BEGIN GIVEN DATA

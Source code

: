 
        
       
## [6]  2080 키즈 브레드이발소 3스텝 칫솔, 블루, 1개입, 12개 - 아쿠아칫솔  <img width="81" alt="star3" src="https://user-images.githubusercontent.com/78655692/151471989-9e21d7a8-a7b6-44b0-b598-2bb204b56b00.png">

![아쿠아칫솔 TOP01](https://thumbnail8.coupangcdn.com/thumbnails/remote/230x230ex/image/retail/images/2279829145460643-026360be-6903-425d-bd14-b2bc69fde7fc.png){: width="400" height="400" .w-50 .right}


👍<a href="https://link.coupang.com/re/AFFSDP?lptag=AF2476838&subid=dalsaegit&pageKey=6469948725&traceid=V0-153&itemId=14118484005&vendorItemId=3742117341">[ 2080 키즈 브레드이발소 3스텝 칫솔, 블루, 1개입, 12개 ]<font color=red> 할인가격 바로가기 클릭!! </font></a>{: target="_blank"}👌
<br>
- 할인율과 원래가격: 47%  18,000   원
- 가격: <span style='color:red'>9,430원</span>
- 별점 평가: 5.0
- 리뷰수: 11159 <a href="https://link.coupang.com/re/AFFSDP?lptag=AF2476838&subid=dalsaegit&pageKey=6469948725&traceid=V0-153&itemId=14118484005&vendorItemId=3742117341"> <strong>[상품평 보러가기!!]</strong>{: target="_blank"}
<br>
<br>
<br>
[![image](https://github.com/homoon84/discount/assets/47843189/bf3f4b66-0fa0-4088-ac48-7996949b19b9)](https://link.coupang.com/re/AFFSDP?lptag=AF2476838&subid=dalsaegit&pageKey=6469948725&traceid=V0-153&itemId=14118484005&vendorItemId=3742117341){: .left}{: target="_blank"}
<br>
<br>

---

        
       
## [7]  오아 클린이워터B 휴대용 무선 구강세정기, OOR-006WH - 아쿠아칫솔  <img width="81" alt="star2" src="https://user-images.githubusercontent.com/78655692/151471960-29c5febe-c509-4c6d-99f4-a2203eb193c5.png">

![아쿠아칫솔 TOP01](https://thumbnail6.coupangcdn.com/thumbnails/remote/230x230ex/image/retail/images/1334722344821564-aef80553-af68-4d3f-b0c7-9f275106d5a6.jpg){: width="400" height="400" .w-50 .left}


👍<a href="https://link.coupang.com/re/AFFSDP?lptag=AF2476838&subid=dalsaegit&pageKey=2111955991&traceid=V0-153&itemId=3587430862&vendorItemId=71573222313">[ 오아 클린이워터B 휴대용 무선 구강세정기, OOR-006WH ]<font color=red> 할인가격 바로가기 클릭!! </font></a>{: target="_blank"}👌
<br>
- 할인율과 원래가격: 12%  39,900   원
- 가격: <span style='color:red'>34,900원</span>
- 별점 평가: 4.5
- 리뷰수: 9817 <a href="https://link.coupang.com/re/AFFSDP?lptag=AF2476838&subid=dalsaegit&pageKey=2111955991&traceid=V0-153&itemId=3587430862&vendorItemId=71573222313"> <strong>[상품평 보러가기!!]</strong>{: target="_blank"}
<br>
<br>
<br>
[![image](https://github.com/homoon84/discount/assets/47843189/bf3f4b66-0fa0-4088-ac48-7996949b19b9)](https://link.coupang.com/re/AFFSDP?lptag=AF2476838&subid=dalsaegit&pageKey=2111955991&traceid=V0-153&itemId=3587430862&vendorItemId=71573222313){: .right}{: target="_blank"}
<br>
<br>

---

END GIVEN DATA

- **WHAT THE TASK ASKS**:
Word for word, write out every line of the listing.

- **ANSWER TO THIS TASK**:
Source code

: 
        
       
## [6]  2080 키즈 브레드이발소 3스텝 칫솔, 블루, 1개입, 12개 - 아쿠아칫솔  <img width="81" alt="star3" src="https://user-images.githubusercontent.com/78655692/151471989-9e21d7a8-a7b6-44b0-b598-2bb204b56b00.png">

![아쿠아칫솔 TOP01](https://thumbnail8.coupangcdn.com/thumbnails/remote/230x230ex/image/retail/images/2279829145460643-026360be-6903-425d-bd14-b2bc69fde7fc.png){: width="400" height="400" .w-50 .right}


👍<a href="https://link.coupang.com/re/AFFSDP?lptag=AF2476838&subid=dalsaegit&pageKey=6469948725&traceid=V0-153&itemId=14118484005&vendorItemId=3742117341">[ 2080 키즈 브레드이발소 3스텝 칫솔, 블루, 1개입, 12개 ]<font color=red> 할인가격 바로가기 클릭!! </font></a>{: target="_blank"}👌
<br>
- 할인율과 원래가격: 47%  18,000   원
- 가격: <span style='color:red'>9,430원</span>
- 별점 평가: 5.0
- 리뷰수: 11159 <a href="https://link.coupang.com/re/AFFSDP?lptag=AF2476838&subid=dalsaegit&pageKey=6469948725&traceid=V0-153&itemId=14118484005&vendorItemId=3742117341"> <strong>[상품평 보러가기!!]</strong>{: target="_blank"}
<br>
<br>
<br>
[![image](https://github.com/homoon84/discount/assets/47843189/bf3f4b66-0fa0-4088-ac48-7996949b19b9)](https://link.coupang.com/re/AFFSDP?lptag=AF2476838&subid=dalsaegit&pageKey=6469948725&traceid=V0-153&itemId=14118484005&vendorItemId=3742117341){: .left}{: target="_blank"}
<br>
<br>

---

        
       
## [7]  오아 클린이워터B 휴대용 무선 구강세정기, OOR-006WH - 아쿠아칫솔  <img width="81" alt="star2" src="https://user-images.githubusercontent.com/78655692/151471960-29c5febe-c509-4c6d-99f4-a2203eb193c5.png">

![아쿠아칫솔 TOP01](https://thumbnail6.coupangcdn.com/thumbnails/remote/230x230ex/image/retail/images/1334722344821564-aef80553-af68-4d3f-b0c7-9f275106d5a6.jpg){: width="400" height="400" .w-50 .left}


👍<a href="https://link.coupang.com/re/AFFSDP?lptag=AF2476838&subid=dalsaegit&pageKey=2111955991&traceid=V0-153&itemId=3587430862&vendorItemId=71573222313">[ 오아 클린이워터B 휴대용 무선 구강세정기, OOR-006WH ]<font color=red> 할인가격 바로가기 클릭!! </font></a>{: target="_blank"}👌
<br>
- 할인율과 원래가격: 12%  39,900   원
- 가격: <span style='color:red'>34,900원</span>
- 별점 평가: 4.5
- 리뷰수: 9817 <a href="https://link.coupang.com/re/AFFSDP?lptag=AF2476838&subid=dalsaegit&pageKey=2111955991&traceid=V0-153&itemId=3587430862&vendorItemId=71573222313"> <strong>[상품평 보러가기!!]</strong>{: target="_blank"}
<br>
<br>
<br>
[![image](https://github.com/homoon84/discount/assets/47843189/bf3f4b66-0fa0-4088-ac48-7996949b19b9)](https://link.coupang.com/re/AFFSDP?lptag=AF2476838&subid=dalsaegit&pageKey=2111955991&traceid=V0-153&itemId=3587430862&vendorItemId=71573222313){: .right}{: target="_blank"}
<br>
<br>

---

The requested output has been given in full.